Task prompt: Reproduce the data exactly; no word may be added or dropped.

Records supplied:
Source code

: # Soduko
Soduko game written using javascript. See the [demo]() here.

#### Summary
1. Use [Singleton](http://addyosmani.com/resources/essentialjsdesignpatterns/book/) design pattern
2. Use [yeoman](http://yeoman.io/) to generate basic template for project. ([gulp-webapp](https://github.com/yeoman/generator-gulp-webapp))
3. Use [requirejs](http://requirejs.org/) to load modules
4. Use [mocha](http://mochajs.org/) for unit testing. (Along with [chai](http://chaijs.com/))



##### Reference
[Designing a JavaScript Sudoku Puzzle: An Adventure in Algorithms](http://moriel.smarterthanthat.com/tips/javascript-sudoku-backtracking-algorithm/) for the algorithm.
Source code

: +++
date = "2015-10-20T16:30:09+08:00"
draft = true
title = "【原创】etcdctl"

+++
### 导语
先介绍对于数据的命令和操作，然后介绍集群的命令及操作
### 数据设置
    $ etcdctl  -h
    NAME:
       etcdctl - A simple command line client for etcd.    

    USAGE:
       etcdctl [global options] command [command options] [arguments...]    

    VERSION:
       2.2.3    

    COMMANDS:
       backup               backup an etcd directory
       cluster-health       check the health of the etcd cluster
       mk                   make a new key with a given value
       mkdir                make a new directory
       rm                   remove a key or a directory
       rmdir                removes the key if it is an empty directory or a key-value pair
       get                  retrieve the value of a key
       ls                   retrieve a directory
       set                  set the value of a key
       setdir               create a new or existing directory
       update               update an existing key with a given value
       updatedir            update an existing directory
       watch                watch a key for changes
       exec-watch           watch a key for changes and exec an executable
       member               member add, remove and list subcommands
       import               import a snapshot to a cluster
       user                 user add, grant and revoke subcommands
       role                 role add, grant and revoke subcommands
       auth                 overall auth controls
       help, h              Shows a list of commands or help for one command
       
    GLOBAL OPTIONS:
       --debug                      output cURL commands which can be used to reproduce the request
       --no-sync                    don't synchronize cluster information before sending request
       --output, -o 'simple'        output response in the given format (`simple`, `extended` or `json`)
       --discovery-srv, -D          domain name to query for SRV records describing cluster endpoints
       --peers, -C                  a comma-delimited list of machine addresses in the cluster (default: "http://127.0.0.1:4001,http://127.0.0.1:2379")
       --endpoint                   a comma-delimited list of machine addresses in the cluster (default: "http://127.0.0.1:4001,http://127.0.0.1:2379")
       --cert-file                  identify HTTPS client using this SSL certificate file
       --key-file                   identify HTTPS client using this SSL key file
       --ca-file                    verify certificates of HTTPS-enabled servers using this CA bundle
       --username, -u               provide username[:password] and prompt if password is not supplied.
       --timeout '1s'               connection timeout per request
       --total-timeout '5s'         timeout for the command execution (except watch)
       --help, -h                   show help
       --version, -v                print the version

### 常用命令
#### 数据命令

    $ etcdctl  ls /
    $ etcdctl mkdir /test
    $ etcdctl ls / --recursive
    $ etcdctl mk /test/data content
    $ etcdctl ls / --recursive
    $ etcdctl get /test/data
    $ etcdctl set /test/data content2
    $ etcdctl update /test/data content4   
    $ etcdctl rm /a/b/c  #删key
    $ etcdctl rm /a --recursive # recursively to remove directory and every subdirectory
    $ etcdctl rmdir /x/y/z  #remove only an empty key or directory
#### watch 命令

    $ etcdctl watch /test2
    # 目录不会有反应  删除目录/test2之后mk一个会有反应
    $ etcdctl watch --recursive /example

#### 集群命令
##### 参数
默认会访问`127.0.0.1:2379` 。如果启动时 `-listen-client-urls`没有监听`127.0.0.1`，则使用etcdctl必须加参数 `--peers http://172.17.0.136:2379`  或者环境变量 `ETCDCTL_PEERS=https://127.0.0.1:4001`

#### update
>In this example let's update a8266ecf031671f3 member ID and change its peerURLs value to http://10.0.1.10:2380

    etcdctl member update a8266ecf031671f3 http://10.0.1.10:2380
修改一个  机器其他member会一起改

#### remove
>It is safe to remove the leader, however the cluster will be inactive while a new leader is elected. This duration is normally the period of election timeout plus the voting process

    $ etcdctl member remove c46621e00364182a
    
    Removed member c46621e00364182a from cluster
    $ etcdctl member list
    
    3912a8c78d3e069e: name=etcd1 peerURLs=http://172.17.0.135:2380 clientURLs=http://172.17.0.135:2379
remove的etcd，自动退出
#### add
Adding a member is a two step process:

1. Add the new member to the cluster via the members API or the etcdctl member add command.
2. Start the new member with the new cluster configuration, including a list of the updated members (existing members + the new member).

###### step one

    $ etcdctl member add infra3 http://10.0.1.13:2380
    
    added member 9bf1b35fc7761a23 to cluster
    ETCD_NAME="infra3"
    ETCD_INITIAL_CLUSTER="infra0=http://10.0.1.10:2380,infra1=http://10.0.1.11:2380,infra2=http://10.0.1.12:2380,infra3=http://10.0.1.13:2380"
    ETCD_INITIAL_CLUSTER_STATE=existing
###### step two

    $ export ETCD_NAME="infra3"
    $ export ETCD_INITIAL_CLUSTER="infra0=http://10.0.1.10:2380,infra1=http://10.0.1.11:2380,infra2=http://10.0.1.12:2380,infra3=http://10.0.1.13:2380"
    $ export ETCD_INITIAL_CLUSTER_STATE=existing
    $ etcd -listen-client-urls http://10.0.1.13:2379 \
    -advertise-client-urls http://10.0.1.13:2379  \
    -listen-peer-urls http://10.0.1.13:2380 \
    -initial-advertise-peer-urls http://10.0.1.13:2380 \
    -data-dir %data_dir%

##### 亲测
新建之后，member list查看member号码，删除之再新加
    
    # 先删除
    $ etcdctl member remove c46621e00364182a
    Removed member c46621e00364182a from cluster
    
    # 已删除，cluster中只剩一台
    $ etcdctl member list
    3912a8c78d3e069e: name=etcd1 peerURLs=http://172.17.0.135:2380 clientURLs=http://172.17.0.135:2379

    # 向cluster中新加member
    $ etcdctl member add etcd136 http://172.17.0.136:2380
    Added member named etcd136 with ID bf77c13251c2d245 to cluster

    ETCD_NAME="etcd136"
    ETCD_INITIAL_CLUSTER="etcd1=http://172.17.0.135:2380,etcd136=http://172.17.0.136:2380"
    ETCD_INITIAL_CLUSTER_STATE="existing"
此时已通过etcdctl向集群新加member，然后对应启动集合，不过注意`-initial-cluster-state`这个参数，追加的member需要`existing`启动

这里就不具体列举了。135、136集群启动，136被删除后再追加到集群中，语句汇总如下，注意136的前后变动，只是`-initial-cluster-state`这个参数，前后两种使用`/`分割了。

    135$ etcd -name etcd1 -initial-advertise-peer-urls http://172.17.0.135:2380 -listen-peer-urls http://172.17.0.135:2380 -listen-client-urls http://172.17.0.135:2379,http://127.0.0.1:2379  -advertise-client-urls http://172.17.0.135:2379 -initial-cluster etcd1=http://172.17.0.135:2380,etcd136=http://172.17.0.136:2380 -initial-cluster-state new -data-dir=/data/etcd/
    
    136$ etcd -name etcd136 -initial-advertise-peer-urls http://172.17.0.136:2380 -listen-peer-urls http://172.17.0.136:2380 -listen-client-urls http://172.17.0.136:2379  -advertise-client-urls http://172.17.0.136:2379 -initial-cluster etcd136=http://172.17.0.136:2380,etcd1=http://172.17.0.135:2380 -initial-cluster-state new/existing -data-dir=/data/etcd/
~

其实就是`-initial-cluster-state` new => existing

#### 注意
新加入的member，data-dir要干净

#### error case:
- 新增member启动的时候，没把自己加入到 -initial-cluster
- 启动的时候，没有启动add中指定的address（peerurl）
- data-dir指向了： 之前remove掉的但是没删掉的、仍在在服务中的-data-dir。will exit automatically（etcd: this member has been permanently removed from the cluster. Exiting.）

Task answer:
Source code

: # Soduko
Soduko game written using javascript. See the [demo]() here.

#### Summary
1. Use [Singleton](http://addyosmani.com/resources/essentialjsdesignpatterns/book/) design pattern
2. Use [yeoman](http://yeoman.io/) to generate basic template for project. ([gulp-webapp](https://github.com/yeoman/generator-gulp-webapp))
3. Use [requirejs](http://requirejs.org/) to load modules
4. Use [mocha](http://mochajs.org/) for unit testing. (Along with [chai](http://chaijs.com/))



##### Reference
[Designing a JavaScript Sudoku Puzzle: An Adventure in Algorithms](http://moriel.smarterthanthat.com/tips/javascript-sudoku-backtracking-algorithm/) for the algorithm.
Source code

: +++
date = "2015-10-20T16:30:09+08:00"
draft = true
title = "【原创】etcdctl"

+++
### 导语
先介绍对于数据的命令和操作，然后介绍集群的命令及操作
### 数据设置
    $ etcdctl  -h
    NAME:
       etcdctl - A simple command line client for etcd.    

    USAGE:
       etcdctl [global options] command [command options] [arguments...]    

    VERSION:
       2.2.3    

    COMMANDS:
       backup               backup an etcd directory
       cluster-health       check the health of the etcd cluster
       mk                   make a new key with a given value
       mkdir                make a new directory
       rm                   remove a key or a directory
       rmdir                removes the key if it is an empty directory or a key-value pair
       get                  retrieve the value of a key
       ls                   retrieve a directory
       set                  set the value of a key
       setdir               create a new or existing directory
       update               update an existing key with a given value
       updatedir            update an existing directory
       watch                watch a key for changes
       exec-watch           watch a key for changes and exec an executable
       member               member add, remove and list subcommands
       import               import a snapshot to a cluster
       user                 user add, grant and revoke subcommands
       role                 role add, grant and revoke subcommands
       auth                 overall auth controls
       help, h              Shows a list of commands or help for one command
       
    GLOBAL OPTIONS:
       --debug                      output cURL commands which can be used to reproduce the request
       --no-sync                    don't synchronize cluster information before sending request
       --output, -o 'simple'        output response in the given format (`simple`, `extended` or `json`)
       --discovery-srv, -D          domain name to query for SRV records describing cluster endpoints
       --peers, -C                  a comma-delimited list of machine addresses in the cluster (default: "http://127.0.0.1:4001,http://127.0.0.1:2379")
       --endpoint                   a comma-delimited list of machine addresses in the cluster (default: "http://127.0.0.1:4001,http://127.0.0.1:2379")
       --cert-file                  identify HTTPS client using this SSL certificate file
       --key-file                   identify HTTPS client using this SSL key file
       --ca-file                    verify certificates of HTTPS-enabled servers using this CA bundle
       --username, -u               provide username[:password] and prompt if password is not supplied.
       --timeout '1s'               connection timeout per request
       --total-timeout '5s'         timeout for the command execution (except watch)
       --help, -h                   show help
       --version, -v                print the version

### 常用命令
#### 数据命令

    $ etcdctl  ls /
    $ etcdctl mkdir /test
    $ etcdctl ls / --recursive
    $ etcdctl mk /test/data content
    $ etcdctl ls / --recursive
    $ etcdctl get /test/data
    $ etcdctl set /test/data content2
    $ etcdctl update /test/data content4   
    $ etcdctl rm /a/b/c  #删key
    $ etcdctl rm /a --recursive # recursively to remove directory and every subdirectory
    $ etcdctl rmdir /x/y/z  #remove only an empty key or directory
#### watch 命令

    $ etcdctl watch /test2
    # 目录不会有反应  删除目录/test2之后mk一个会有反应
    $ etcdctl watch --recursive /example

#### 集群命令
##### 参数
默认会访问`127.0.0.1:2379` 。如果启动时 `-listen-client-urls`没有监听`127.0.0.1`，则使用etcdctl必须加参数 `--peers http://172.17.0.136:2379`  或者环境变量 `ETCDCTL_PEERS=https://127.0.0.1:4001`

#### update
>In this example let's update a8266ecf031671f3 member ID and change its peerURLs value to http://10.0.1.10:2380

    etcdctl member update a8266ecf031671f3 http://10.0.1.10:2380
修改一个  机器其他member会一起改

#### remove
>It is safe to remove the leader, however the cluster will be inactive while a new leader is elected. This duration is normally the period of election timeout plus the voting process

    $ etcdctl member remove c46621e00364182a
    
    Removed member c46621e00364182a from cluster
    $ etcdctl member list
    
    3912a8c78d3e069e: name=etcd1 peerURLs=http://172.17.0.135:2380 clientURLs=http://172.17.0.135:2379
remove的etcd，自动退出
#### add
Adding a member is a two step process:

1. Add the new member to the cluster via the members API or the etcdctl member add command.
2. Start the new member with the new cluster configuration, including a list of the updated members (existing members + the new member).

###### step one

    $ etcdctl member add infra3 http://10.0.1.13:2380
    
    added member 9bf1b35fc7761a23 to cluster
    ETCD_NAME="infra3"
    ETCD_INITIAL_CLUSTER="infra0=http://10.0.1.10:2380,infra1=http://10.0.1.11:2380,infra2=http://10.0.1.12:2380,infra3=http://10.0.1.13:2380"
    ETCD_INITIAL_CLUSTER_STATE=existing
###### step two

    $ export ETCD_NAME="infra3"
    $ export ETCD_INITIAL_CLUSTER="infra0=http://10.0.1.10:2380,infra1=http://10.0.1.11:2380,infra2=http://10.0.1.12:2380,infra3=http://10.0.1.13:2380"
    $ export ETCD_INITIAL_CLUSTER_STATE=existing
    $ etcd -listen-client-urls http://10.0.1.13:2379 \
    -advertise-client-urls http://10.0.1.13:2379  \
    -listen-peer-urls http://10.0.1.13:2380 \
    -initial-advertise-peer-urls http://10.0.1.13:2380 \
    -data-dir %data_dir%

##### 亲测
新建之后，member list查看member号码，删除之再新加
    
    # 先删除
    $ etcdctl member remove c46621e00364182a
    Removed member c46621e00364182a from cluster
    
    # 已删除，cluster中只剩一台
    $ etcdctl member list
    3912a8c78d3e069e: name=etcd1 peerURLs=http://172.17.0.135:2380 clientURLs=http://172.17.0.135:2379

    # 向cluster中新加member
    $ etcdctl member add etcd136 http://172.17.0.136:2380
    Added member named etcd136 with ID bf77c13251c2d245 to cluster

    ETCD_NAME="etcd136"
    ETCD_INITIAL_CLUSTER="etcd1=http://172.17.0.135:2380,etcd136=http://172.17.0.136:2380"
    ETCD_INITIAL_CLUSTER_STATE="existing"
此时已通过etcdctl向集群新加member，然后对应启动集合，不过注意`-initial-cluster-state`这个参数，追加的member需要`existing`启动

这里就不具体列举了。135、136集群启动，136被删除后再追加到集群中，语句汇总如下，注意136的前后变动，只是`-initial-cluster-state`这个参数，前后两种使用`/`分割了。

    135$ etcd -name etcd1 -initial-advertise-peer-urls http://172.17.0.135:2380 -listen-peer-urls http://172.17.0.135:2380 -listen-client-urls http://172.17.0.135:2379,http://127.0.0.1:2379  -advertise-client-urls http://172.17.0.135:2379 -initial-cluster etcd1=http://172.17.0.135:2380,etcd136=http://172.17.0.136:2380 -initial-cluster-state new -data-dir=/data/etcd/
    
    136$ etcd -name etcd136 -initial-advertise-peer-urls http://172.17.0.136:2380 -listen-peer-urls http://172.17.0.136:2380 -listen-client-urls http://172.17.0.136:2379  -advertise-client-urls http://172.17.0.136:2379 -initial-cluster etcd136=http://172.17.0.136:2380,etcd1=http://172.17.0.135:2380 -initial-cluster-state new/existing -data-dir=/data/etcd/
~

其实就是`-initial-cluster-state` new => existing

#### 注意
新加入的member，data-dir要干净

#### error case:
- 新增member启动的时候，没把自己加入到 -initial-cluster
- 启动的时候，没有启动add中指定的address（peerurl）
- data-dir指向了： 之前remove掉的但是没删掉的、仍在在服务中的-data-dir。will exit automatically（etcd: this member has been permanently removed from the cluster. Exiting.）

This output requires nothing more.